» What you have to do: Scan the material for the word "string" and return every matching line.

» Extracted records:
· · · · ·

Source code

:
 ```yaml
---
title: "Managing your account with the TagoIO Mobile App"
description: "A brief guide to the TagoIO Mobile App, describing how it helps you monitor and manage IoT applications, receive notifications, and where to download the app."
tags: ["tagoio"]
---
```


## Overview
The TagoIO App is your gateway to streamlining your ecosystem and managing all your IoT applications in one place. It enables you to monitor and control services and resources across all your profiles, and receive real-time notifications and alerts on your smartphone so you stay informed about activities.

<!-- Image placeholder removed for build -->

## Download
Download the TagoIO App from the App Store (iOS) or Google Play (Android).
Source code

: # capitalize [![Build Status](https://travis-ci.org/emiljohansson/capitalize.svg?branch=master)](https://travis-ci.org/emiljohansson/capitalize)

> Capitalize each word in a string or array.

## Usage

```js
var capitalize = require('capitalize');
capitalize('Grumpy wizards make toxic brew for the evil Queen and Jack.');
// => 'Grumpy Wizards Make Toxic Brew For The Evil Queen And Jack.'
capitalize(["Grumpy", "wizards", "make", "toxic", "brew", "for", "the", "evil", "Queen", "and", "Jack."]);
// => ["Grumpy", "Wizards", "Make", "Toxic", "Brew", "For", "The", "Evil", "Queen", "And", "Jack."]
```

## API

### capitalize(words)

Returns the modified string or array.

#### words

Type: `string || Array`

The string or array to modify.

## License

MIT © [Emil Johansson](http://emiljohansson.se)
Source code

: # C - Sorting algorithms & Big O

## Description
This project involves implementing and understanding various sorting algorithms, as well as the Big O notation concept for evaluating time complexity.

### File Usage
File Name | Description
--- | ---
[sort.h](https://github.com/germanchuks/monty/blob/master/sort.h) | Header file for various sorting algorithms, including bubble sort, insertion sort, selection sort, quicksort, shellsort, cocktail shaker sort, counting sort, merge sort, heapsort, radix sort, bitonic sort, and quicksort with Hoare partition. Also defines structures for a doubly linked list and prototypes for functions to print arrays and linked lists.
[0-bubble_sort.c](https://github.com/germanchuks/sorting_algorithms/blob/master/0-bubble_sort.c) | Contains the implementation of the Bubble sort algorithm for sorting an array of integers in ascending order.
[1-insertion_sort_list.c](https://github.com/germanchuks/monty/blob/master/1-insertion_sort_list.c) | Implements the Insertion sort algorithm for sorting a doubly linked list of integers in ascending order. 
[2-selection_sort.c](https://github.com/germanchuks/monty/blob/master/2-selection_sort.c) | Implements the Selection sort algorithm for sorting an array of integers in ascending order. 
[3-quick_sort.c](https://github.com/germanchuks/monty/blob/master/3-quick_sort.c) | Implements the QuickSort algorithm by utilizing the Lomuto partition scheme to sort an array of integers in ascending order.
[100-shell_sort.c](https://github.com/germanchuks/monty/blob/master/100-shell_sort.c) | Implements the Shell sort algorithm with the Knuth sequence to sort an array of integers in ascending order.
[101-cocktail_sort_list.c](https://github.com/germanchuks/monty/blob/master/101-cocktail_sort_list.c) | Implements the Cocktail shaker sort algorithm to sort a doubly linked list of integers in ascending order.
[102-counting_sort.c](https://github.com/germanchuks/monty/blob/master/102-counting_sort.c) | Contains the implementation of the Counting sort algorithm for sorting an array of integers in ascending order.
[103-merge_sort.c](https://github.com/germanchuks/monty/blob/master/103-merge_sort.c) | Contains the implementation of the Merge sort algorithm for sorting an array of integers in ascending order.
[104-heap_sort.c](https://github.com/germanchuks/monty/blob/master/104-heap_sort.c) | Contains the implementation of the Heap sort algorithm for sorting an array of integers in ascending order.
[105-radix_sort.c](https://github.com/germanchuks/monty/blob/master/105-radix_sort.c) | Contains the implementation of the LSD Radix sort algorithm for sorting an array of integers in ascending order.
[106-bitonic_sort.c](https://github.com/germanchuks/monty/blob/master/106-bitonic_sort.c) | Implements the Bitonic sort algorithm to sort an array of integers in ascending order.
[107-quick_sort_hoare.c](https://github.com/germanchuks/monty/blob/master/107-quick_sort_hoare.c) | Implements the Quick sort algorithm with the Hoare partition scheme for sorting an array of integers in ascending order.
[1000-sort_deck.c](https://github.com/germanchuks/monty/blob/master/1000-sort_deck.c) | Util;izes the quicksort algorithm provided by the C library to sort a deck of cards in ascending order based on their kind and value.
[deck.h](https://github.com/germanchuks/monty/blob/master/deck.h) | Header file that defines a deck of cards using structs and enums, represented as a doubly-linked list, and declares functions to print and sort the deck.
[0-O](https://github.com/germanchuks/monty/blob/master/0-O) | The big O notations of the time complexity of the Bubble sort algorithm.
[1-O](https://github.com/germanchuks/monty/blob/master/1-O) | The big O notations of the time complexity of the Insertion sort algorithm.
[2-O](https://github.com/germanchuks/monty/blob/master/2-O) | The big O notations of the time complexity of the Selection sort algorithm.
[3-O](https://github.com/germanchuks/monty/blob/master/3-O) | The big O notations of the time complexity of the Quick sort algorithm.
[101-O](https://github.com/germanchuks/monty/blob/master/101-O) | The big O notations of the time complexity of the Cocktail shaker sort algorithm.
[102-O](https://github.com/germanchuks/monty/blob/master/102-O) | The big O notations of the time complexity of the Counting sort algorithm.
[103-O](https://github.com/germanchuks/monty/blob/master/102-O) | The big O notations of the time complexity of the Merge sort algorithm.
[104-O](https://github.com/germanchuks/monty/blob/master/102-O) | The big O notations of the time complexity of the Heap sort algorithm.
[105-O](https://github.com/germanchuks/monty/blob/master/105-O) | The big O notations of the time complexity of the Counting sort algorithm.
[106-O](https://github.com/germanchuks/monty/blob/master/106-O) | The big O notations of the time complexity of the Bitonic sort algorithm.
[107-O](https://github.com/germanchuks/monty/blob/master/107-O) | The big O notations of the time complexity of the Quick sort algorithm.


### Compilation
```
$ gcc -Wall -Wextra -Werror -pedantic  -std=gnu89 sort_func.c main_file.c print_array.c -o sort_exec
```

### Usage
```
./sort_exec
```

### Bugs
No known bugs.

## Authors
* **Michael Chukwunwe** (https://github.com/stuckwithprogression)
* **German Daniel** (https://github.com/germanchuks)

· · · · ·

» Answer space:
> Capitalize each word in a string or array.
Returns the modified string or array.
Type: `string || Array`
The string or array to modify.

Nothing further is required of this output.